Segment Start: MATERIAL TO PROCESS

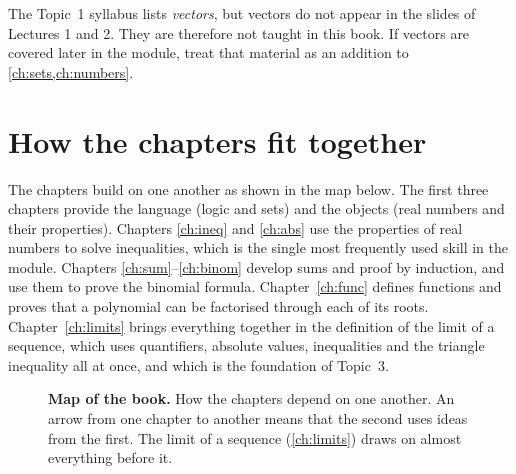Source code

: \begin{sourcenote}[Coverage]
The Topic~1 syllabus lists \emph{vectors}, but vectors do not appear in the slides of Lectures 1 and 2.
They are therefore not taught in this book. If vectors are covered later in the module, treat that material
as an addition to \cref{ch:sets,ch:numbers}.
\end{sourcenote}

\section*{How the chapters fit together}
The chapters build on one another as shown in the map below. The first three chapters provide the
language (logic and sets) and the objects (real numbers and their properties). Chapters \ref{ch:ineq} and
\ref{ch:abs} use the properties of real numbers to solve inequalities, which is the single most frequently
used skill in the module. Chapters \ref{ch:sum}--\ref{ch:binom} develop sums and proof by induction, and
use them to prove the binomial formula. Chapter~\ref{ch:func} defines functions and proves that a polynomial
can be factorised through each of its roots. Chapter~\ref{ch:limits} brings everything together in the
definition of the limit of a sequence, which uses quantifiers, absolute values, inequalities and the
triangle inequality all at once, and which is the foundation of Topic~3.

\begin{figure}[ht]
\centering
{}
\caption*{\textbf{Map of the book.} How the chapters depend on one another. An arrow from one chapter to another means that the
second uses ideas from the first. The limit of a sequence (\cref{ch:limits}) draws on almost everything
before it.}
\end{figure}

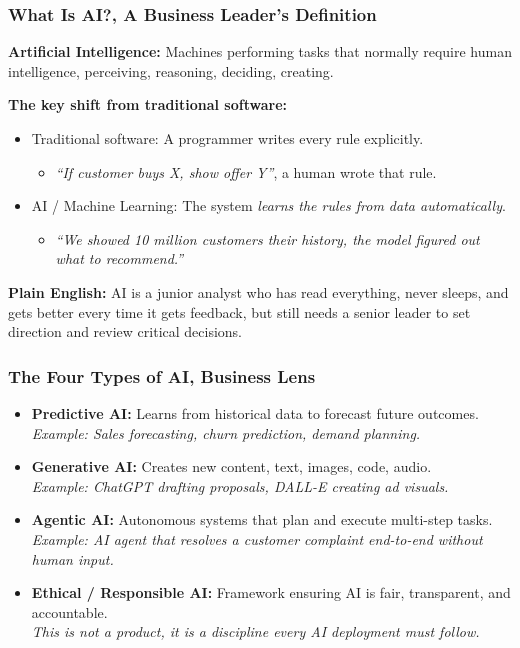 \begin{frame}[fragile]\frametitle{What Is AI?, A Business Leader's Definition}

\textbf{Artificial Intelligence:} Machines performing tasks that normally require human intelligence, perceiving, reasoning, deciding, creating.

\vspace{0.5em}
\textbf{The key shift from traditional software:}
\begin{itemize}
  \item Traditional software: A programmer writes every rule explicitly.
  \begin{itemize}
    \item \textit{``If customer buys X, show offer Y''}, a human wrote that rule.
  \end{itemize}
  \item AI / Machine Learning: The system \textit{learns the rules from data automatically}.
  \begin{itemize}
    \item \textit{``We showed 10 million customers their history, the model figured out what to recommend.''}
  \end{itemize}
\end{itemize}

\vspace{0.3em}
\textbf{Plain English:} AI is a junior analyst who has read everything, never sleeps, and gets better every time it gets feedback, but still needs a senior leader to set direction and review critical decisions.

\end{frame}

\begin{frame}[fragile]\frametitle{The Four Types of AI, Business Lens}

    \begin{itemize}
      \item \textbf{Predictive AI:} Learns from historical data to forecast future outcomes.\\
        \textit{Example: Sales forecasting, churn prediction, demand planning.}
      \item \textbf{Generative AI:} Creates new content, text, images, code, audio.\\
        \textit{Example: ChatGPT drafting proposals, DALL-E creating ad visuals.}
      \item \textbf{Agentic AI:} Autonomous systems that plan and execute multi-step tasks.\\
        \textit{Example: AI agent that resolves a customer complaint end-to-end without human input.}
      \item \textbf{Ethical / Responsible AI:} Framework ensuring AI is fair, transparent, and accountable.\\
        \textit{This is not a product, it is a discipline every AI deployment must follow.}
    \end{itemize}

\end{frame}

Segment End: MATERIAL TO PROCESS

Give back exactly the lines from the line with "AI?, A Business" through the final line of the entries above, and keep pictures out of the copy.

YOUR RESPONSE:
 \begin{frame}[fragile]\frametitle{What Is AI?, A Business Leader's Definition}

\textbf{Artificial Intelligence:} Machines performing tasks that normally require human intelligence, perceiving, reasoning, deciding, creating.

\vspace{0.5em}
\textbf{The key shift from traditional software:}
\begin{itemize}
  \item Traditional software: A programmer writes every rule explicitly.
  \begin{itemize}
    \item \textit{``If customer buys X, show offer Y''}, a human wrote that rule.
  \end{itemize}
  \item AI / Machine Learning: The system \textit{learns the rules from data automatically}.
  \begin{itemize}
    \item \textit{``We showed 10 million customers their history, the model figured out what to recommend.''}
  \end{itemize}
\end{itemize}

\vspace{0.3em}
\textbf{Plain English:} AI is a junior analyst who has read everything, never sleeps, and gets better every time it gets feedback, but still needs a senior leader to set direction and review critical decisions.

\end{frame}

\begin{frame}[fragile]\frametitle{The Four Types of AI, Business Lens}

    \begin{itemize}
      \item \textbf{Predictive AI:} Learns from historical data to forecast future outcomes.\\
        \textit{Example: Sales forecasting, churn prediction, demand planning.}
      \item \textbf{Generative AI:} Creates new content, text, images, code, audio.\\
        \textit{Example: ChatGPT drafting proposals, DALL-E creating ad visuals.}
      \item \textbf{Agentic AI:} Autonomous systems that plan and execute multi-step tasks.\\
        \textit{Example: AI agent that resolves a customer complaint end-to-end without human input.}
      \item \textbf{Ethical / Responsible AI:} Framework ensuring AI is fair, transparent, and accountable.\\
        \textit{This is not a product, it is a discipline every AI deployment must follow.}
    \end{itemize}

\end{frame}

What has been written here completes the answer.